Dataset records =
——

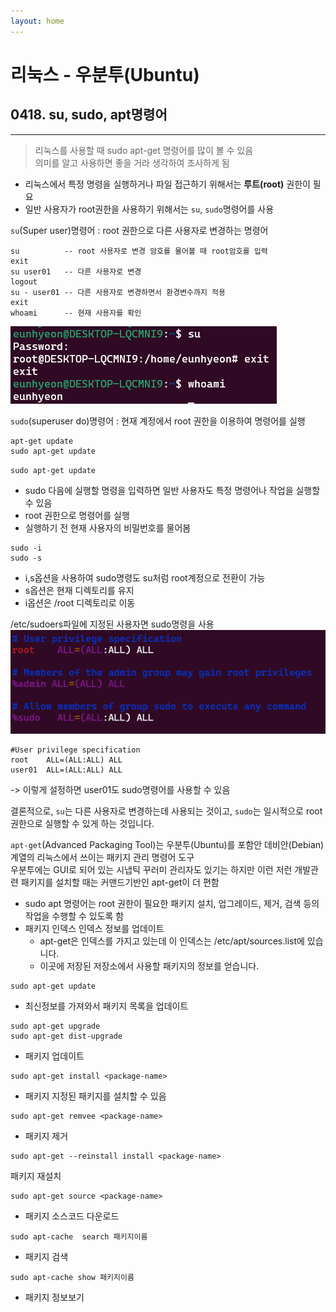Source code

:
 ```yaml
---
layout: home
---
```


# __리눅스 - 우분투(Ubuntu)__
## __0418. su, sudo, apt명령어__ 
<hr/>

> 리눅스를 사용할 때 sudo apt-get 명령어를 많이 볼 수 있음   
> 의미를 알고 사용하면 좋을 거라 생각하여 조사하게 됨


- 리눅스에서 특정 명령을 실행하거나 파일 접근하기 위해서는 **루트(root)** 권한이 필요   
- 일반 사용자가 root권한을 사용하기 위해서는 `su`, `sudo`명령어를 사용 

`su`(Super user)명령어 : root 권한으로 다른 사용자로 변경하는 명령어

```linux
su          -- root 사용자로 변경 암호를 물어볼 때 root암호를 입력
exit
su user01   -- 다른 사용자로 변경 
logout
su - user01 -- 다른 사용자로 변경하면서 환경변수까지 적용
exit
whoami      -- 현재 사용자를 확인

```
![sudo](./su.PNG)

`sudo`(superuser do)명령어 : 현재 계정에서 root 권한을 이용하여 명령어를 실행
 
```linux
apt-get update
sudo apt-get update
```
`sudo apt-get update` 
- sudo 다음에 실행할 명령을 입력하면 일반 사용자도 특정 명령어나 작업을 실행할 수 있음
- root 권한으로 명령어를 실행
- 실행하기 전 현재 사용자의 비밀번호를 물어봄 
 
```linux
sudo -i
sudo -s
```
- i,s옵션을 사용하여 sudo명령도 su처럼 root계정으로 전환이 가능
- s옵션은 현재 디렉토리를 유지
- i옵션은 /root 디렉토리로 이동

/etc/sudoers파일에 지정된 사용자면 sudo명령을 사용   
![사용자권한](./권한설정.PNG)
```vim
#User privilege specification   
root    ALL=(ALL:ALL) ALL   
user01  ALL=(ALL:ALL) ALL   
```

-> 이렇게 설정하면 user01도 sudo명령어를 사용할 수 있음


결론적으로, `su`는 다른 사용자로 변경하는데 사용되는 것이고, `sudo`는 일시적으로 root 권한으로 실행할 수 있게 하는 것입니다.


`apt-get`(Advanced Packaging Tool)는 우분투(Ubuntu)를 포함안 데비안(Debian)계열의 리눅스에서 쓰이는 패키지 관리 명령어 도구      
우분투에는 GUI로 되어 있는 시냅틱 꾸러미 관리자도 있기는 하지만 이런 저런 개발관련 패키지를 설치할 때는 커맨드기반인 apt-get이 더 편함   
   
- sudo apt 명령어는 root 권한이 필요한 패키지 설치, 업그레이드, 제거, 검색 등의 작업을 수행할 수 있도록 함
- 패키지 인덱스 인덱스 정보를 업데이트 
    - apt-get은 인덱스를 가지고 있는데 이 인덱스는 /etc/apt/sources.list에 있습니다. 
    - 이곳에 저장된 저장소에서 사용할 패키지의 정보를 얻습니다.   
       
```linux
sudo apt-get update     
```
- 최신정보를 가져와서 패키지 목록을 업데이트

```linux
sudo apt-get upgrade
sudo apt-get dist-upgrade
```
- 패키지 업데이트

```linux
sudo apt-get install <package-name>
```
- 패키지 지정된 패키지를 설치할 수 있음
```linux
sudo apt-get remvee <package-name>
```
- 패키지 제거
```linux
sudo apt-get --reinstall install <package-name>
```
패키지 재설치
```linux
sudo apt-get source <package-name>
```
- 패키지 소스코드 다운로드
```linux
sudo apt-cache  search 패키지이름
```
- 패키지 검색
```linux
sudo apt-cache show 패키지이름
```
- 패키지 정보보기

——

Instructions for the task = Nothing but a number is expected here: the number of lines above that hold the word "update".

Response area = 4